The MC rifle found on the 6th floor, had corrosion in the barrel that should have been removed by 1 shot, let alone 3 shots, so you may be right that THAT MC rifle was not fired that day. However, since Harold Norman heard 3 shots fired in about 4 seconds or less as per his video recorded replication of the spacing, and Euins, Couch,and Jackson SAW a rifle at least for a few seconds, sticking out that SE 6th floor window, then it is entirely possible that SOME OTHER rifle was actually used AND fired from that SE window.

The MC rifle found on the 6th floor, had corrosion in the barrel that should have been removed by 1 shot, let alone 3 shots, so you may be right that THAT MC rifle was not fired that day.

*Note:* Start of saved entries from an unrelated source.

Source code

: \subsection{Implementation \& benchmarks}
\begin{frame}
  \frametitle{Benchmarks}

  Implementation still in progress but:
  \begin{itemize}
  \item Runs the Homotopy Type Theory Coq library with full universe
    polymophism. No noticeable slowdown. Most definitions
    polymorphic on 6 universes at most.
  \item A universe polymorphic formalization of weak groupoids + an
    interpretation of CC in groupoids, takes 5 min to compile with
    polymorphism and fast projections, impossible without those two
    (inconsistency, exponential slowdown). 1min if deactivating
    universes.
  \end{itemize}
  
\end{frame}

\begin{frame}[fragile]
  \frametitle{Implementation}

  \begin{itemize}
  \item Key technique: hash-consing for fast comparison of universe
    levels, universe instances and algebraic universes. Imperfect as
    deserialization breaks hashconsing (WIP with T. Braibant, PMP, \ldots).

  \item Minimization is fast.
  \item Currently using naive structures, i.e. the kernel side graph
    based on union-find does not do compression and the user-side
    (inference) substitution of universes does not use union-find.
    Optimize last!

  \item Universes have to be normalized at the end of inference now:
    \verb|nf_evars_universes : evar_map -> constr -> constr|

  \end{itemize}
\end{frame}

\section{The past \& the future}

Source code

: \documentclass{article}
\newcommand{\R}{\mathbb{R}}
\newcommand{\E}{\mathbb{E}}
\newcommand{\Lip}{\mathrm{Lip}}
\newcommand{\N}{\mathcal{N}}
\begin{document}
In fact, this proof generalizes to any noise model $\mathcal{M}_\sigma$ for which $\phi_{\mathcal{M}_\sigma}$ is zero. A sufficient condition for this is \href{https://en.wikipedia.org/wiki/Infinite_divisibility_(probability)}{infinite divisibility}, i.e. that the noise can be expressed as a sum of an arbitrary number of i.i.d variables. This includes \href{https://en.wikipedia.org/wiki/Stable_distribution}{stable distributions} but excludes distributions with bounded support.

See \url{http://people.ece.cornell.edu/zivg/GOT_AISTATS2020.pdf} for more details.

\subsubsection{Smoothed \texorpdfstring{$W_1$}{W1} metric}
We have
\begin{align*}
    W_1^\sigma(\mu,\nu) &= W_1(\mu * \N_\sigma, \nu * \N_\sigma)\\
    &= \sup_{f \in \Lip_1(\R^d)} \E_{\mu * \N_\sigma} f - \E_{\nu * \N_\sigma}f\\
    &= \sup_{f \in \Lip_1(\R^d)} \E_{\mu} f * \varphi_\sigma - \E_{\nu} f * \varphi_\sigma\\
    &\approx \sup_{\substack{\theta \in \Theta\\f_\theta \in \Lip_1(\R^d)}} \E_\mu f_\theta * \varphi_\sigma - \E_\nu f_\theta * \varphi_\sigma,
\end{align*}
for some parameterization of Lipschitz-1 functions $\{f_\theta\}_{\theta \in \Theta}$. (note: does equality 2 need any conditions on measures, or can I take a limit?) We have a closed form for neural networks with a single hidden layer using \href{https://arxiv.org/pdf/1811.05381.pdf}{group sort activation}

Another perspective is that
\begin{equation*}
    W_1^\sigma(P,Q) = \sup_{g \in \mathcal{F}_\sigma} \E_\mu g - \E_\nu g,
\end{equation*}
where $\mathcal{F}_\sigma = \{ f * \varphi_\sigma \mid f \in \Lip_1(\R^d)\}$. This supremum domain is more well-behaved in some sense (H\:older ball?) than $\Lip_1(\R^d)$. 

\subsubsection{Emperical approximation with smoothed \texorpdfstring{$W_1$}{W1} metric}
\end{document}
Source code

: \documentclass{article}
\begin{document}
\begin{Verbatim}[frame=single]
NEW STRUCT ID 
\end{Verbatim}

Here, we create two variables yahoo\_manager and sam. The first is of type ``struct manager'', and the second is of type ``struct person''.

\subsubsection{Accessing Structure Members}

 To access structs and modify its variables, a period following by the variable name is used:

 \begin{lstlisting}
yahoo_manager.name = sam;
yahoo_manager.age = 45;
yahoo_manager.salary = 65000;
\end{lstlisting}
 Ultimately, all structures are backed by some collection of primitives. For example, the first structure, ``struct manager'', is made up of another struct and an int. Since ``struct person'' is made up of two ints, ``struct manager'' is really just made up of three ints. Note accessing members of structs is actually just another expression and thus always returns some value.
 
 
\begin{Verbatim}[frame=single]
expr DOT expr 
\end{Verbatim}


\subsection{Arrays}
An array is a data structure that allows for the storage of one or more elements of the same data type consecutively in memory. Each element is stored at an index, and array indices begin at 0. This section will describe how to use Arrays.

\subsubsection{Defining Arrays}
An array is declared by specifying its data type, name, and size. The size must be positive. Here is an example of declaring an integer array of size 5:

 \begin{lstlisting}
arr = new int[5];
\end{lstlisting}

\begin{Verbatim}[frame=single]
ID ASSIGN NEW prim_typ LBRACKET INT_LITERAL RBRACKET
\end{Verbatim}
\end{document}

That's right....AND Howard Brennan said the rifle that he saw in the hands of the man who was STANDING and AIMING it out of a window was a HIGH POWERED rifle  High powered rifle is synonymous with Hunting rifle.  And furthermore Brennan ventured a guess that the rifle might have been a 30-30 Winchester because he could see all of the barrel of the rifle.    Brennan said that he saw the man aiming the high powered rifle from a window during the shooting.....I've long suspected that Brennan's memory may have played tricks....I believe that he could have seen the man scanning the crowd through the scope on his rifle PRIOR to the shooting.

Harold Norman heard 3 shots fired in about 4 seconds or less as per his video recorded replication of the spacing, and Euins, Couch,and Jackson SAW a rifle at least for a few seconds, sticking out that SE 6th floor window, then it is entirely possible that SOME OTHER rifle was actually used AND fired from that SE window.

Harold Norman is not to be believed....He was putty in the hands of the FBI.   They fed him ideas and he invented the tale that they wanted on record.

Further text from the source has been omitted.